Viele Menschen fühlen sich eingezwängt in ihrem Leben und wenn man sie fragt, warum sie sich so fühlen, nennen sie einem eine Liste von Dingen, die sie angeblich tun müssen und wie sie handeln müssen.

Dabei ist das Ganze ein Missverständnis. Denn es gibt eigentlich nur zwei Dinge im Leben, die man wirklich muss. Atmen muss man, weil die Atmung auch über das periphere Nervensystem läuft und sich nicht komplett kontrollieren lässt. Man hat keine Möglichkeit, die Atmung bewusst abzuschalten. Und hin und wieder muss man eine Toilette aufsuchen. Auch daran kann man eigentlich nichts ändern.

Alle anderen Dinge muss man nicht. Wenn also jemand sagt, sie oder er müsse dies oder das, dann ist es genau genommen so, dass derjenige es nicht muss, sondern Angst vor den Konsequenzen hat.
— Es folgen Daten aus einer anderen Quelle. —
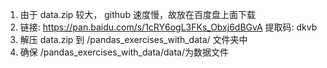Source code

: 1. 由于 data.zip 较大， github 速度慢，故放在百度盘上面下载
2. 链接: https://pan.baidu.com/s/1cRY6ogL3FKs_Obxj6dBGvA 提取码: dkvb
3. 解压 data.zip 到 /pandas_exercises_with_data/ 文件夹中
4. 确保 /pandas_exercises_with_data/data/为数据文件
Das sollte man sich klar machen. Im Grunde ist man als Mensch ziemlich frei, aber die Handlungen haben Konsequenzen. Und die können beispielsweise unangenehm sein. Müssen tut man aber nicht.

Diese etwas zurechtgerückte Sicht kann einem innerlich vielleicht ein wenig mehr Gelassenheit geben.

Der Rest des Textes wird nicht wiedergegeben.